The following sections present each execution mode, along with the supposed scenario in clone detection and analysis.

Detection and printing of code clones

This section presents how to detect code clones, when a directory is given, which stores target source files.

In this example, the source files are written in Java programming language, and the target directory is c:\target\src

In order to detect code clones with ccfx, use execution-mode d (d stands for detection). The following command line will let ccfx detect code clones from the source files and the result will be stored in a file a.ccfxd in the current directory:

ccfx d java -dn c:\target\src

The argument java means that target source files are written in Java.

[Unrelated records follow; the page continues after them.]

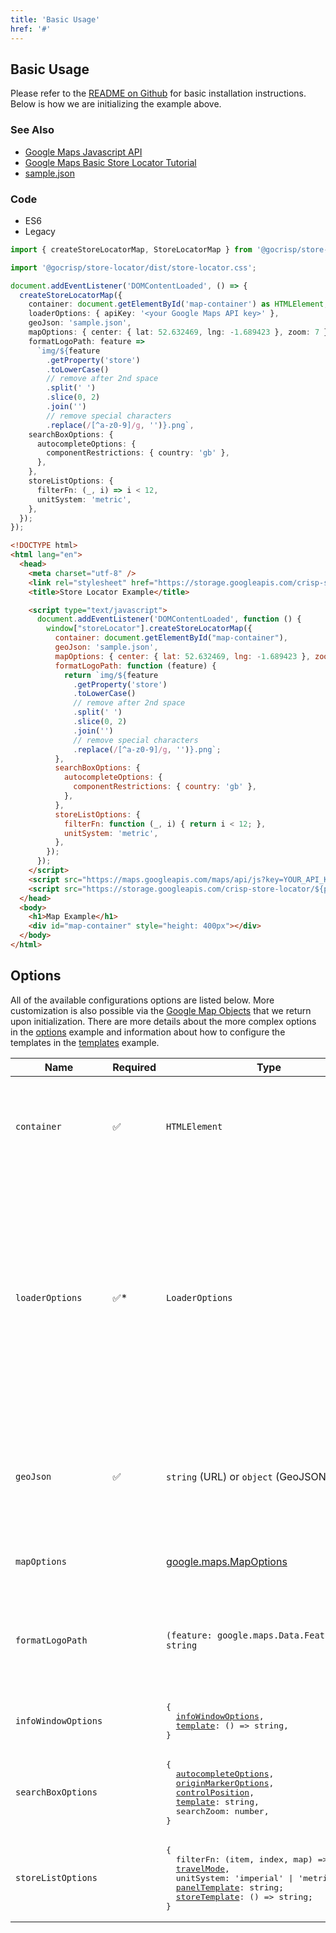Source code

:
 ```yaml
---
title: 'Basic Usage'
href: '#'
---
```


## Basic Usage

Please refer to the [README on Github](https://github.com/gocrisp/store-locator) for basic installation instructions. Below is how we are initializing the example above.

### See Also

- [Google Maps Javascript API](https://developers.google.com/maps/documentation/javascript/overview)
- [Google Maps Basic Store Locator Tutorial](https://developers.google.com/codelabs/maps-platform/google-maps-simple-store-locator)
- [sample.json](sample.json)

### Code

<div class="tabs-body">
  <ul class="nav nav-tabs tabs" role="tablist">
    <li class="nav-item" role="presentation">
      <a class="nav-link active" id="es6-tab" data-bs-toggle="tab" data-bs-target="#es6" type="button" role="tab" aria-controls="es6" aria-selected="true">ES6</a>
    </li>
    <li class="nav-item" role="presentation">
      <a class="nav-link" id="legacy-tab" data-bs-toggle="tab" data-bs-target="#legacy" type="button" role="tab" aria-controls="legacy" aria-selected="false">Legacy</a>
    </li>
  </ul>
  <div class="tab-content">
    <div class="tab-pane fade show active" id="es6" role="tabpanel" aria-labelledby="es6-tab">


```TypeScript
import { createStoreLocatorMap, StoreLocatorMap } from '@gocrisp/store-locator';

import '@gocrisp/store-locator/dist/store-locator.css';

document.addEventListener('DOMContentLoaded', () => {
  createStoreLocatorMap({
    container: document.getElementById('map-container') as HTMLElement,
    loaderOptions: { apiKey: '<your Google Maps API key>' },
    geoJson: 'sample.json',
    mapOptions: { center: { lat: 52.632469, lng: -1.689423 }, zoom: 7 },
    formatLogoPath: feature =>
      `img/${feature
        .getProperty('store')
        .toLowerCase()
        // remove after 2nd space
        .split(' ')
        .slice(0, 2)
        .join('')
        // remove special characters
        .replace(/[^a-z0-9]/g, '')}.png`,
    searchBoxOptions: {
      autocompleteOptions: {
        componentRestrictions: { country: 'gb' },
      },
    },
    storeListOptions: {
      filterFn: (_, i) => i < 12,
      unitSystem: 'metric',
    },
  });
});
```

</div>
<div class="tab-pane fade" id="legacy" role="tabpanel" aria-labelledby="legacy-tab">

```HTML
<!DOCTYPE html>
<html lang="en">
  <head>
    <meta charset="utf-8" />
    <link rel="stylesheet" href="https://storage.googleapis.com/crisp-store-locator/${package_version}/store-locator.css" />
    <title>Store Locator Example</title>

    <script type="text/javascript">
      document.addEventListener('DOMContentLoaded', function () {
        window["storeLocator"].createStoreLocatorMap({
          container: document.getElementById("map-container"),
          geoJson: 'sample.json',
          mapOptions: { center: { lat: 52.632469, lng: -1.689423 }, zoom: 7 },
          formatLogoPath: function (feature) {
            return `img/${feature
              .getProperty('store')
              .toLowerCase()
              // remove after 2nd space
              .split(' ')
              .slice(0, 2)
              .join('')
              // remove special characters
              .replace(/[^a-z0-9]/g, '')}.png`;
          },
          searchBoxOptions: {
            autocompleteOptions: {
              componentRestrictions: { country: 'gb' },
            },
          },
          storeListOptions: {
            filterFn: function (_, i) { return i < 12; },
            unitSystem: 'metric',
          },
        });
      });
    </script>
    <script src="https://maps.googleapis.com/maps/api/js?key=YOUR_API_KEY&libraries=geometry,places"></script>
    <script src="https://storage.googleapis.com/crisp-store-locator/${package_version}/store-locator.umd.js"></script>
  </head>
  <body>
    <h1>Map Example</h1>
    <div id="map-container" style="height: 400px"></div>
  </body>
</html>
```

</div>
</div>
</div>



## Options

All of the available configurations options are listed below. More customization is also possible via the [Google Map Objects](#objects) that we return upon initialization. There are more details about the more complex options in the [options](#options) example and information about how to configure the templates in the [templates](#templates) example.


<table class="table">
  <thead>
    <tr>
      <th>Name</th>
      <th>Required</th>
      <th>Type</th>
      <th>Description</th>
    </tr>
  </thead>
  <tbody>
    <tr>
      <td><code>container</code></td>
      <td>✅</td>
      <td><code>HTMLElement</code></td>
      <td>
        The element on the page where the map will go. It should have a height defined. This is the same container you'd call <code>new google.maps.Map(container)</code> with if you were initializing it directly.
      </td>
    </tr>
    <tr>
      <td><code>loaderOptions</code></td>
      <td>✅*</td>
      <td><code>LoaderOptions</code></td>
      <td>
        The options as defined for the <a href="https://www.npmjs.com/package/@googlemaps/js-api-loader">Google Maps Javascript API Loader</a>. We are requiring an <code>apiKey</code> be passed in. We are automatically including the "places" and "geometry" libraries, since they are necessary for the functionality in this component, but this can be easily overridden here.
        <br/><br/>
        *This is required unless you are pre-loading the google maps library. If you omit it in that case, the streetview not be shown in the <code>InfoWindow</code>.
      </td>
    </tr>
    <tr>
      <td><code>geoJson</code></td>
      <td>✅</td>
      <td><code>string</code> (URL) or <code>object</code> (GeoJSON)</td>
      <td>
        This will usually be the URL of a GeoJSON file or endpoint. This is where you will put the <code>URL</code> from the outbound connector. If you need more control over what is getting passed in, you can pass a JSON object in here with the GeoJSON.
      </td>
    </tr>
    <tr>
      <td><code>mapOptions</code></td>
      <td></td>
      <td>
        <a href="https://developers.google.com/maps/documentation/javascript/reference/map#MapOptions">google.maps.MapOptions</a>
      </td>
      <td>
        By default we are including a <code>center</code> at the middle of the United States and a <code>zoom</code> of 4.
      </td>
    </tr>
    <tr>
      <td><code>formatLogoPath</code></td>
      <td></td>
      <td><code>(feature: google.maps.Data.Feature) => string</code></td>
      <td>
        This method will be used to determine how to include an image based on store name in the <code>feature</code> object. You will usually want to remove spaces, add a folder and a file extension, etc. See example above.
      </td>
    </tr>
    <tr>
      <td><code>infoWindowOptions</code></td>
      <td></td>
      <td><pre>
{
  <a href="https://developers.google.com/maps/documentation/javascript/reference/info-window?hl=en#InfoWindowOptions">infoWindowOptions</a>,
  <a href="#templates">template</a>: () => string,
}</pre>
      </td>
      <td>
        These options define how the "info window" is displayed when you click on a map marker.
      </td>
    </tr>
    <tr>
      <td><code>searchBoxOptions</code></td>
      <td></td>
      <td><pre>
{
  <a href="https://developers.google.com/maps/documentation/javascript/places-autocomplete?hl=en#add-autocomplete">autocompleteOptions</a>,
  <a href="https://developers.google.com/maps/documentation/javascript/markers?hl=en#add">originMarkerOptions</a>,
  <a href="https://developers.google.com/maps/documentation/javascript/controls?hl=en#ControlPositioning">controlPosition</a>,
  <a href="#templates">template</a>: string,
  searchZoom: number,
}</pre>
      </td>
      <td>
        This will let you configure how the search box in the upper right corner will be displayed.
      </td>
    </tr>
    <tr>
      <td><code>storeListOptions</code></td>
      <td></td>
      <td><pre>
{
  filterFn: (item, index, map) => boolean;
  <a href="https://developers.google.com/maps/documentation/distance-matrix/overview?hl=en#travel_modes">travelMode</a>,
  unitSystem: 'imperial' | 'metric',
  <a href="#templates">panelTemplate</a>: string;
  <a href="#templates">storeTemplate</a>: () => string;
}</pre>
      </td>
      <td>
        This will define how the results are calculated and how the results are displayed in the left panel when searching.
      </td>
    </tr>
  </tbody>
</table>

That is, with this argument, ccfx will search files having extension ".java" in (sub-directories of) the target directories, and apply a preprocessing for Java programming language. (The preprocessing is a kind of normalization, which depends on the syntax of each programming language, to improve correctness of clone detection. The detection algorithm itself is independent from programming languages; a single detection algorithm is used for source code written in any programming language.) Appendix includes a table of the preprocess script, programming language, and extensions of source files, as a section Preprocess Script Names.

The option -dn is roughly to specify a directory which stores the target source files. The detected code clones will be stored to a file a.ccfxd, by default. In order to specify name of the output file, use option -o file. The details of the options are shown in Options of execution-mode d.

The clone-data file (output file) is a binary file. In order to print them as text, use execution-mode p of ccfx (p stands for pretty printing):

ccfx p a.ccfxd

The execution-mode p has some options, which enable to extract part of information from a clone-data file. For example, each of target source file has a file ID (a kind of serial number), and a table containing each file path and its file ID will be obtained by the following command line:

ccfx p -ln a.ccfxd

The details of options are shown in Options of execution-mode p.

Metrics and filtering

Tool ccfx has functions to calculate some kind of metrics for code clone and ones for source files. The user can use these metrics to perform some filtering of code clones or source files.

Calculation of metrics

Just the same as the preceding section, the source files are written in Java, the target directory is c:\target\src. Additionally, the code-clone detection has already done, and the detected clones are stored in a clone-data file a.ccfxd.

In order to calculate metrics, use execution-mode m. There are two categories of metrics: clone metrics and file metrics. The command line below is to extract clone metrics

ccfx m a.ccfxd -c

The command line below is to extract file metrics

ccfx m a.ccfxd -f

In execution-mode m command lines, you have to type clone-data file before option -c or -f.

The output files are specified with option -o file. You can specify option -o for each option -c or -f. So a command line below means extracting both clone metrics and file metrics:

ccfx m a.ccfxd -c -o clonemetrics.tsv -f -o filemetrics.tsv

Each of clone metrics and file metrics is printed out as a tab-separated text file, so you can see the values by opening the files with a spreadsheet application.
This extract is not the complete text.